THE INPUT:
================================
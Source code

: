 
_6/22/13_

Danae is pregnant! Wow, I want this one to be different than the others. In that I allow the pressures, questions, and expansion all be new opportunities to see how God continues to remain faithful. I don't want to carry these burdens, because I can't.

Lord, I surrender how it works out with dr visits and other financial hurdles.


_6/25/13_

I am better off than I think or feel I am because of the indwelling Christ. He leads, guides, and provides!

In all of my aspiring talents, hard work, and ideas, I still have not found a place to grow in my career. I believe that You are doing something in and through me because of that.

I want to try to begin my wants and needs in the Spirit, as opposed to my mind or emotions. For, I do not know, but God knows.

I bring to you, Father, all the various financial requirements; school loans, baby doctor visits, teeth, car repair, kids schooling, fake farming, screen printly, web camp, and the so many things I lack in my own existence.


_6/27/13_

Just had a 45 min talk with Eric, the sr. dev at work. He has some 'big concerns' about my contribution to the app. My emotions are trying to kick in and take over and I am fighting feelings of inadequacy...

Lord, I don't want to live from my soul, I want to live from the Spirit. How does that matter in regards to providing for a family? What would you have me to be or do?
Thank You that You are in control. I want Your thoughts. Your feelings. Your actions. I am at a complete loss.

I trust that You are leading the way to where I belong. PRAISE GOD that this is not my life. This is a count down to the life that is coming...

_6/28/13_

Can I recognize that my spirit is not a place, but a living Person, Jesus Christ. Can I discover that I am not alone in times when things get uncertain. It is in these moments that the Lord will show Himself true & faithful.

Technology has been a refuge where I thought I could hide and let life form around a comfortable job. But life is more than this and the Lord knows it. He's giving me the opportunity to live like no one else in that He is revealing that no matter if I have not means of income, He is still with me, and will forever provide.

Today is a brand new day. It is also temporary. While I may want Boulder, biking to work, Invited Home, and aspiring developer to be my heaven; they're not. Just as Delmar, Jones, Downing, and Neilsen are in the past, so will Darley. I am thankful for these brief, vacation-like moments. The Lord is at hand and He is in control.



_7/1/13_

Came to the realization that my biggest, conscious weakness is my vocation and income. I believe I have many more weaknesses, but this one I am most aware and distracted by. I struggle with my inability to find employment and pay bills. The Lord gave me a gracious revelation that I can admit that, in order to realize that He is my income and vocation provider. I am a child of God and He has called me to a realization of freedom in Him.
================================
TASK ITEM:
Reproduce word for word the material above, starting with the line that has "In all of my" and stopping after the line that has "I want to try".

RESULT OF THE EXERCISE:
In all of my aspiring talents, hard work, and ideas, I still have not found a place to grow in my career. I believe that You are doing something in and through me because of that.

I want to try to begin my wants and needs in the Spirit, as opposed to my mind or emotions. For, I do not know, but God knows.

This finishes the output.